If you are not rushing around like a chicken with its head chopped off, then ipso facto, you must lack a purpose. Or that will be the perception.

At times, there are vague perceptions, like, "What is my purpose?" This is an occasional dim awareness that whatever purpose you may once have had has long since been liened by another.

The Russian philosopher Peter Ouspensky sneered at the multitude of rushing bodies pretending to own their own purpose. In Tertium Organum he probed the limitations of positivist science.

("Positivism" confines itself to the data of experience, i.e., "Can it be measured?" Positivists reject speculation regarding the nature of reality that radically goes beyond self-defined "evidence" boiling down to, Can it be measured? "Positivism is thus worldly, secular, antitheological, and antimetaphysical." -- Encyclopedia Britannica reference, in part.)

Ouspensky argued that "in relation to nature a positivist scientist is almost in the same position as a savage in a library filled with valuable rare books. For a savage a book is a thing of a certain size and weight. However long he may puzzle over the purpose of this strange thing, he will never understand it by its appearance, and the content of the book will remain for him the unfathomable noumenon. And the contents of nature are just as unfathomable for a positivist scientist."

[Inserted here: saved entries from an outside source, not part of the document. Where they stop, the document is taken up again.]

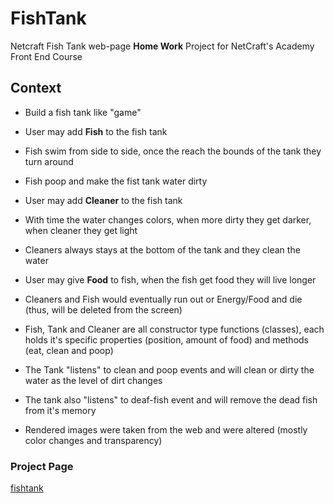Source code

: # FishTank

Netcraft Fish Tank web-page **Home Work** Project for NetCraft's Academy Front End Course

## Context

* Build a fish tank like "game"
* User may add **Fish** to the fish tank
* Fish swim from side to side, once the reach the bounds of the tank they turn around
* Fish poop and make the fist tank water dirty
* User may add **Cleaner** to the fish tank
* With time the water changes colors, when more dirty they get darker, when cleaner they get light
* Cleaners always stays at the bottom of the tank and they clean the water
* User may give **Food** to fish, when the fish get food they will live longer
* Cleaners and Fish would eventually run out or Energy/Food and die (thus, will be deleted from the screen)

* Fish, Tank and Cleaner are all constructor type functions (classes),
  each holds it's specific properties (position, amount of food) and methods (eat, clean and poop)
* The Tank "listens" to clean and poop events and will clean or dirty the water as the level
  of dirt changes
* The tank also "listens" to deaf-fish event and will remove the dead fish from it's memory

* Rendered images were taken from the web and were altered (mostly color changes and transparency)

### Project Page

[fishtank](https://just2netcraft.github.io/fishtank/)
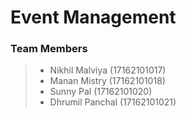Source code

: # Event Management
### Team Members
> * Nikhil Malviya (17162101017)
> * Manan Mistry (17162101018)
> * Sunny Pal (17162101020)
> * Dhrumil Panchal (17162101021)

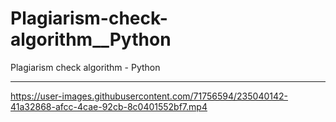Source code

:# Plagiarism-check-algorithm__Python
Plagiarism check algorithm - Python

-----------------------




https://user-images.githubusercontent.com/71756594/235040142-41a32868-afcc-4cae-92cb-8c0401552bf7.mp4

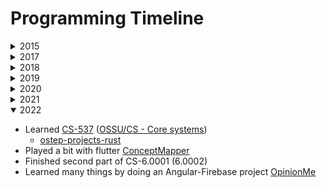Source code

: # Programming Timeline
<details>
<summary> 2015 </summary>

+ I started to learn **HTML** and then **CSS** from web guides in Hebrew: (I didn't know English yet)
    - [htmlguide.co.il](http://www.htmlguide.co.il/)
    - [devschool.co.il](http://www.devschool.co.il/Guides/html5/html5_HOME.aspx)
</details>

<details>
<summary> 2017 </summary>

+ In the summber before 7th grade I learned **Java** in a fun & computers camp.
Then, I continued learning **Java** from a Youtube guide in Hebrew: (I didn't know English very well)
    - [YT-SNAP](https://www.youtube.com/watch?v=KDuse0mmTm4&list=PLPjzC7XXuyAlD-JeryvYJ8fjzN-A9s_Ub)
</details>

<details>
<summary> 2018 </summary>

+ In the summber before 8th grade I learned **Java** with **Android** in a summer courses of the Ministry of Education, but I didn't like it very much.

+ With my brother's advices, I continued learning **Java**, then switched to **C#** and built a **Web API** library app on IIS.
    - [old_library](https://github.com/dvirberlo/old_library)

+ I started to learn **JavaScript** and **PHP** and developed many websites at [000webhost](https://000webhost.com).

+ Few of them are (most of them was lost): 
    - [barber-line](https://github.com/dvirberlo/barber-line)
    - [buylist](https://github.com/dvirberlo/buylist)
</details>

<details>
<summary> 2019 </summary>

+ In 9th grade I did **ASM 8086** project for school.
    - [asm8086_text](https://github.com/dvirberlo/asm8086_text)
</details>

<details>
<summary> 2020 </summary>

+ I liked **JavaScript** so in 10th and 11th grades I continued and learned some canvasing with JS and then I learned **NodeJS**: mostly Express & WebSocket and a bit of cryptography with [Heroku](https://heroku.com).
    - [game](https://github.com/dvirberlo/game)
    - [simple-aes-ws](https://github.com/dvirberlo/simple-aes-ws)
    - [rocket-ships](https://github.com/dvirberlo/rocket-ships)
    - [LiveSnakeGame](https://github.com/dvirberlo/LiveSnakeGame)

+ I was exposed to the world of open source, and contirbuted here and there.
    - [firstcontributions PR](https://github.com/firstcontributions/first-contributions/pull/36659)
    - [litefy](https://github.com/mathkruger/litefy)
</details>

<details>
<summary> 2021 </summary>

+ In 12th grade I had the first taste of the rich and wide world of Linux.

+ I tasted a bit Machine Learning alogside **Python** and then did some of [CS](https://github.com/ossu/computer-science) cources from [OSSU](https://github.com/ossu).
    - [nand2tetris_project](https://github.com/dvirberlo/nand2tetris_project)
    - [CS 6-0001](https://ocw.mit.edu/courses/electrical-engineering-and-computer-science/6-0001-introduction-to-computer-science-and-programming-in-python-fall-2016/)

+ I did a **C#** windows forms application for school.
    - https://github.com/dvirberlo/periodical_table

+ Started to use Linux machine (or Linux container, with GitPod) as programming and learning environment.
</details>

<details open>
<summary> 2022 </summary>

+ Learned [CS-537](https://pages.cs.wisc.edu/~remzi/Classes/537/Spring2018/) ([OSSU/CS - Core systems](https://github.com/ossu/computer-science#core-systems))
    - [ostep-projects-rust](https://github.com/dvirberlo/ostep-projects-rust)
+ Played a bit with flutter [ConceptMapper](https://github.com/dvirberlo/concept_mapper)
+ Finished second part of CS-6.0001 (6.0002)
+ Learned many things by doing an Angular-Firebase project [OpinionMe](https://github.com/dvirberlo/opinion-me)
</details>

Supposedly the various liened bodies have certain "free times." Lest these bodies experience existential angst while the purposeful owner is away, a pre-packaged purpose is insinuated constantly, cunningly, and aggressively: You were born to shop. Ouspensky ridicules this absurdity of "economic man" as "a two-dimensional plane-being which moves in two directions -- those of production and of consumption."

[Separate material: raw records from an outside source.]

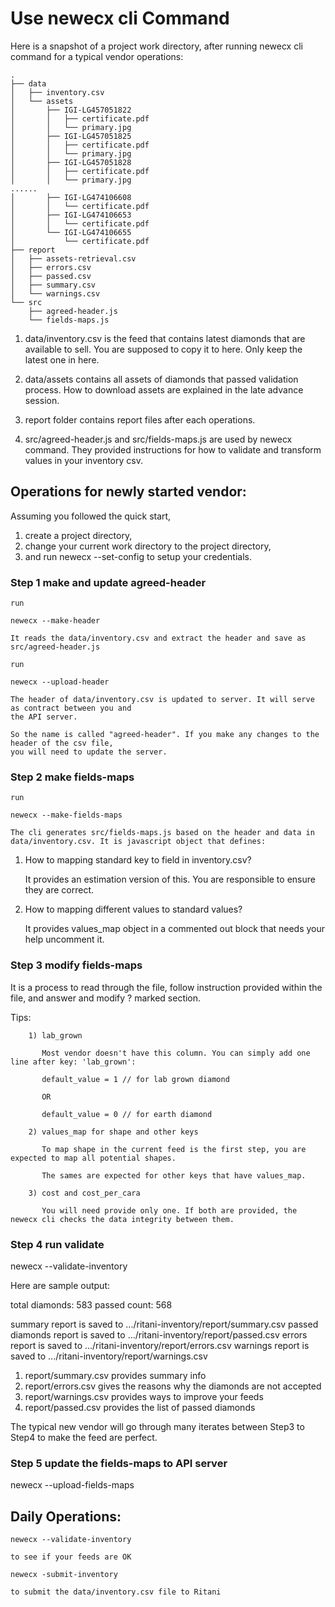 # Use newecx cli Command

Here is a snapshot of a project work directory, after running newecx cli command for a typical vendor operations:

    .
    ├── data
    │   ├── inventory.csv
    │   └── assets
    │       ├── IGI-LG457051822
    │       │   ├── certificate.pdf
    │       │   └── primary.jpg
    │       ├── IGI-LG457051825
    │       │   ├── certificate.pdf
    │       │   └── primary.jpg
    │       ├── IGI-LG457051828
    │       │   ├── certificate.pdf
    │       │   └── primary.jpg
    ......
    │       ├── IGI-LG474106608
    │       │   └── certificate.pdf
    │       ├── IGI-LG474106653
    │       │   └── certificate.pdf
    │       └── IGI-LG474106655
    │           └── certificate.pdf
    ├── report
    │   ├── assets-retrieval.csv
    │   ├── errors.csv
    │   ├── passed.csv
    │   ├── summary.csv
    │   └── warnings.csv
    └── src
        ├── agreed-header.js
        └── fields-maps.js

1. data/inventory.csv is the feed that contains latest diamonds that are available to sell. You are supposed to copy it to here. Only keep the latest one in here.

2. data/assets contains all assets of diamonds that passed validation process. How to download assets are explained in the late advance session. 

3. report folder contains report files after each operations.

4. src/agreed-header.js and src/fields-maps.js are used by newecx command. They provided instructions for how to validate and transform values in your inventory csv.

## Operations for newly started vendor:

Assuming you followed the quick start, 

1. create a project directory, 
2. change your current work directory to the project directory, 
3. and run newecx --set-config to setup your credentials.

### Step 1 make and update agreed-header

    run

    newecx --make-header

    It reads the data/inventory.csv and extract the header and save as src/agreed-header.js

    run

    newecx --upload-header

    The header of data/inventory.csv is updated to server. It will serve as contract between you and 
    the API server. 
    
    So the name is called "agreed-header". If you make any changes to the header of the csv file, 
    you will need to update the server.

### Step 2 make fields-maps

    run

    newecx --make-fields-maps

    The cli generates src/fields-maps.js based on the header and data in data/inventory.csv. It is javascript object that defines:

1. How to mapping standard key to field in inventory.csv? 

    It provides an estimation version of this. You are responsible to ensure they are correct.

2. How to mapping different values to standard values? 

    It provides values_map object in a commented out block that needs your help uncomment it.

### Step 3 modify fields-maps

   It is a process to read through the file, follow instruction provided within the file, and answer and modify ? marked section.

   Tips:

        1) lab_grown

           Most vendor doesn't have this column. You can simply add one line after key: 'lab_grown':

           default_value = 1 // for lab grown diamond

           OR

           default_value = 0 // for earth diamond

        2) values_map for shape and other keys

           To map shape in the current feed is the first step, you are expected to map all potential shapes.

           The sames are expected for other keys that have values_map.

        3) cost and cost_per_cara

           You will need provide only one. If both are provided, the newecx cli checks the data integrity between them.

### Step 4 run validate

   newecx --validate-inventory

   Here are sample output:

   total diamonds: 583 passed count: 568

   summary report is saved to .../ritani-inventory/report/summary.csv
   passed diamonds report is saved to .../ritani-inventory/report/passed.csv
   errors report is saved to .../ritani-inventory/report/errors.csv
   warnings report is saved to .../ritani-inventory/report/warnings.csv
    
   1) report/summary.csv provides summary info
   2) report/errors.csv gives the reasons why the diamonds are not accepted
   3) report/warnings.csv provides ways to improve your feeds
   4) report/passed.csv provides the list of passed diamonds

   The typical new vendor will go through many iterates between Step3 to Step4 to make the feed are perfect.

### Step 5 update the fields-maps to API server

   newecx --upload-fields-maps

## Daily Operations:

    newecx --validate-inventory

    to see if your feeds are OK

    newecx -submit-inventory

    to submit the data/inventory.csv file to Ritani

Others having liens upon your purpose and subtly propelling your body hither and yon at an ever-increasing pace are...

("Then what is your purpose?" asked W. Somerset Maugham of Laurence "Larry" Darrell. He replied, "That's just it. I don't quite know it yet." "Then what do you want to do?" Maugham insisted. "Loaf," he said. -- The Razor's Edge)

Sometimes there are so-called "existential crises," where various occupants of liened bodies feel "alienated." They think, "What is the meaning of it all?" It is called a "crisis," but it is instead a dim groping toward liberation. What is occuring is a vague struggle to reclaim the liened body and drive it henceforth according to self-purpose.

This Fourth of July, Americans will wave flags and repeat that they are "free." In the cause of Liberty, Conspiracy Nation suggests a counter-purpose to wield against the "purpose" of Ouspensky's "two-dimensional plane-being which moves in two directions -- those of production and of consumption." The counter-purpose you can claim for your Self, to assist in driving out the purposes of your various owners, is that which drove Isaac Newton. He "regarded the universe as a cryptogram set by the Almighty." There are mysteries to be solved, contrary to the stultifying proclamations of cut-and-dried "intellectuals." To Newton, "Life was a riddle to be understood, a code to be cracked, as a duty to the divine." (White, Michael. Isaac Newton: The Last Sorcerer)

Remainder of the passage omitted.